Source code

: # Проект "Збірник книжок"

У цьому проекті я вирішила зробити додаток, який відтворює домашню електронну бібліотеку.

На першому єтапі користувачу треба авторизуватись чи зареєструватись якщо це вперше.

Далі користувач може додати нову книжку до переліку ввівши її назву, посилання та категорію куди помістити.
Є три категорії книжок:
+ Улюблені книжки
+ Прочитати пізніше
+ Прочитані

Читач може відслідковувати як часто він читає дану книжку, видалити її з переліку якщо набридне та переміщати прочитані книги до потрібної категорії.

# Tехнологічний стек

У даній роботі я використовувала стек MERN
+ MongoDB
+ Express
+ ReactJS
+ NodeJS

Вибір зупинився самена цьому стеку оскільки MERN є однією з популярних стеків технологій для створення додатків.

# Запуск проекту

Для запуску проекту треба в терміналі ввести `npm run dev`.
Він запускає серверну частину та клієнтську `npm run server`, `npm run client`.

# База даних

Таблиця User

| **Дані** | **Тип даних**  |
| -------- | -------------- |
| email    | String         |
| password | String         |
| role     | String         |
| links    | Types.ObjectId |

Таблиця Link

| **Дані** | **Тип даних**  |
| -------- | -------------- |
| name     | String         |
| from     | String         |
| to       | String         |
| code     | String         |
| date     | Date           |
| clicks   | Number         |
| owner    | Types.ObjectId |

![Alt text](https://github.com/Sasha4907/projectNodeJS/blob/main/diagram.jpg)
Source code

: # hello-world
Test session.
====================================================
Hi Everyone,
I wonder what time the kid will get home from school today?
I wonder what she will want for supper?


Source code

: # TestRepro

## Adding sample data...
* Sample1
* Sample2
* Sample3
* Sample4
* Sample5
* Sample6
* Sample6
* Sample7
▬▬▬▬▬▬▬▬▬▬
▶ [Task goal]: A complete answer lists every line of the listing above that holds the word "will".

▶ [Solution to this task]:
I wonder what time the kid will get home from school today?
I wonder what she will want for supper?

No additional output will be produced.